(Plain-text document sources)
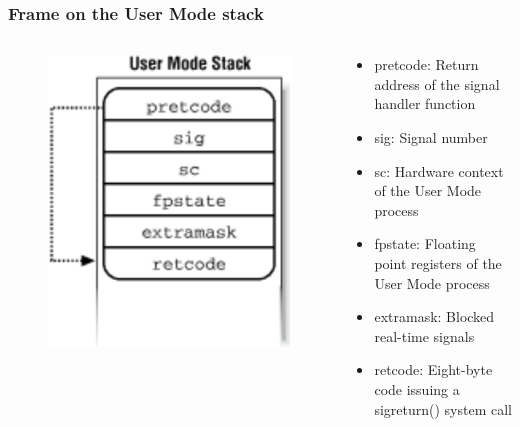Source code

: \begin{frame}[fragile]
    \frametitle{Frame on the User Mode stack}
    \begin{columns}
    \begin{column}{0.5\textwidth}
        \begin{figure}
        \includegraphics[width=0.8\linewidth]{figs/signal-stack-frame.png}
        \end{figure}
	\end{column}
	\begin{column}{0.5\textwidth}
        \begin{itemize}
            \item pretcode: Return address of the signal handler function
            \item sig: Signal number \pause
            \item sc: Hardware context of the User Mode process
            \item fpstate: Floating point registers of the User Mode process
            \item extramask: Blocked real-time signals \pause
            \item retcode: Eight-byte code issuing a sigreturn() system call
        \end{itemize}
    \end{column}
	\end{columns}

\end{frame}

_WORK INSTRUCTION:_ Looking at the records above, work out how many lines contain "Mode". Give the number only.

_PROBLEM SOLUTION:_ 3